U.S. consumers’ medium-term inflation expectations fell sharply in July, with the New York Fed’s monthly household survey showing the median three-year forecast fell 0.6 percentage points to 2.3% – the lowest level in the survey’s 11-year history.
Financial markets tend to agree, with the “breakeven” inflation reading for 10-year Treasury Inflation-Protected Notes sitting just above 2.1% after hitting a 3-1/2-year low of near 2% last week.

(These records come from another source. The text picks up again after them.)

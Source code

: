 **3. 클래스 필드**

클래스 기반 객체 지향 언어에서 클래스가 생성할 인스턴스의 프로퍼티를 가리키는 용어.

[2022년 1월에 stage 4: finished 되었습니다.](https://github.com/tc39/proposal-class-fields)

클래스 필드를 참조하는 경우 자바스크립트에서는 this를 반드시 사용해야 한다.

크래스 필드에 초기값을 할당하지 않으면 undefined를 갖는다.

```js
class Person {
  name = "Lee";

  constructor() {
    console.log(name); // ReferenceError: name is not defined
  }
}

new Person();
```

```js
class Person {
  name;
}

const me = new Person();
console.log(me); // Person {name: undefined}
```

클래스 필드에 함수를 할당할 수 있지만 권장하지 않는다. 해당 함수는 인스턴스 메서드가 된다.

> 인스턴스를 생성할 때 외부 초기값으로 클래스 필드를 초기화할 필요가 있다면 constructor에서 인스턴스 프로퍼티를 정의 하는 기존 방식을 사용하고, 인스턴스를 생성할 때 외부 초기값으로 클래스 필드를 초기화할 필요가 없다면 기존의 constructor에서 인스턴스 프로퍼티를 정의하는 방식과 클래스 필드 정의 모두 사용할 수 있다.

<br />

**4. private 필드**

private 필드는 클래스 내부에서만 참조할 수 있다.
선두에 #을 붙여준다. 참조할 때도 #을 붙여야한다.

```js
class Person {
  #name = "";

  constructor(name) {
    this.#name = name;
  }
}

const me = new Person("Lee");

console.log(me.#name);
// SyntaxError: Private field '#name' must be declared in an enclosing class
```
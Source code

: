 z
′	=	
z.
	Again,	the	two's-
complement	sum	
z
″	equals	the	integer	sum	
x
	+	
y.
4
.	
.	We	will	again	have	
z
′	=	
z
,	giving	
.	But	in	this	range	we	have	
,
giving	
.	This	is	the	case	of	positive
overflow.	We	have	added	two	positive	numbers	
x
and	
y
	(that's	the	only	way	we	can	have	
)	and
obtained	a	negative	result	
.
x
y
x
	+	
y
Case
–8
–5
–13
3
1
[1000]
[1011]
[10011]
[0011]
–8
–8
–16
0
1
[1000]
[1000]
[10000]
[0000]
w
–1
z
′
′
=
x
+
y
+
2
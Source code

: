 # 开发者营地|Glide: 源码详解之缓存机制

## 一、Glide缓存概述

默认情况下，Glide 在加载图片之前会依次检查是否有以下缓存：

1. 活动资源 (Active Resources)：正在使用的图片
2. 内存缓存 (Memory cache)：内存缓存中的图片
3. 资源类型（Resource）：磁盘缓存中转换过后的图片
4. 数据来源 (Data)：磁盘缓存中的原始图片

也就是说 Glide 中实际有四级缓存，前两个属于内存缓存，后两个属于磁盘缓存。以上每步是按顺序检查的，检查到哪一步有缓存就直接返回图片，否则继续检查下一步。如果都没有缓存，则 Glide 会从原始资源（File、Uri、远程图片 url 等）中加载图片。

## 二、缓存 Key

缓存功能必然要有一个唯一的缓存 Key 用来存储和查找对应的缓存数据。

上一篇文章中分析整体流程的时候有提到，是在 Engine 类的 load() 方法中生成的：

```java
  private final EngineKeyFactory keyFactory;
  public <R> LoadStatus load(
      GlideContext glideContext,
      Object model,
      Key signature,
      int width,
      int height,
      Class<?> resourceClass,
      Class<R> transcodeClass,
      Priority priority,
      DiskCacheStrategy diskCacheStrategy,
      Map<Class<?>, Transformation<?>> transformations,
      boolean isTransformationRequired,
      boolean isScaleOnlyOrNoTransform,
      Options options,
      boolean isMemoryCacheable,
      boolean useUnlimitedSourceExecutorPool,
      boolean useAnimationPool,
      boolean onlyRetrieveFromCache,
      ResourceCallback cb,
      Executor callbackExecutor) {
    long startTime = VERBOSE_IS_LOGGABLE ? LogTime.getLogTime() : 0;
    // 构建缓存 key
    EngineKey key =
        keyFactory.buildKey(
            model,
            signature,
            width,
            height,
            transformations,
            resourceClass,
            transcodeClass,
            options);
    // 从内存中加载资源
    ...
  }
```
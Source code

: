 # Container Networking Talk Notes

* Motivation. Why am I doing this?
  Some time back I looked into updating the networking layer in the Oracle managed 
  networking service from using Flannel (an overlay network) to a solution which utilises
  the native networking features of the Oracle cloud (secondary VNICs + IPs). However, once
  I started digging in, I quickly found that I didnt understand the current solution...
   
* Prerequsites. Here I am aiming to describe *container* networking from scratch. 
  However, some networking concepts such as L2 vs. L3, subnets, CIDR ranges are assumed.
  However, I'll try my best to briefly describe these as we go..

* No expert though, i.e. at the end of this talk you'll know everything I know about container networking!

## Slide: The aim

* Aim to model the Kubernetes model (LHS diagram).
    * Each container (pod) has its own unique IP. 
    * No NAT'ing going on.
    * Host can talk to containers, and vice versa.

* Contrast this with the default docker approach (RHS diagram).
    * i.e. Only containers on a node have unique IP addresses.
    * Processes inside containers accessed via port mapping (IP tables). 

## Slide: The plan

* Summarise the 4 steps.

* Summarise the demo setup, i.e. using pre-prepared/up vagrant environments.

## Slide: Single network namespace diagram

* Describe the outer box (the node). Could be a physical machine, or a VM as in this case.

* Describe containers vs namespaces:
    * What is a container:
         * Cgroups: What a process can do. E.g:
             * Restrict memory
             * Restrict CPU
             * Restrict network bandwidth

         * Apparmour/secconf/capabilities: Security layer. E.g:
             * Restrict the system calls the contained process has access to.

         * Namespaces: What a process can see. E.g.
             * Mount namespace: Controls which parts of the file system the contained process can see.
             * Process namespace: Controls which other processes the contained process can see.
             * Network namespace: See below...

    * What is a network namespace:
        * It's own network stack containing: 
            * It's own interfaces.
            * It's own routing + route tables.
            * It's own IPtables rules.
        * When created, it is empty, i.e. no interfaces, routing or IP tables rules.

Energy prices could be a regular black spot, with crude prices hitting three-week highs just below $80 a barrel amid concerns in the Middle East about possible Iranian retaliation.
But the evolution of the crude price has been modest so far in this context, with the year-on-year oil price still negative by more than 3%.
The result before today’s close is that Treasury yields, the dollar index and U.S. stock futures are all slightly higher.
Home Depot tops the earnings calendar in a week when major retailers take stock alongside the July retail sales report.
Overseas, sterling gained as the UK unemployment rate unexpectedly fell in June. But the Bank of England will likely be encouraged by the accompanying figures, showing that steady wage growth has hit a two-year low.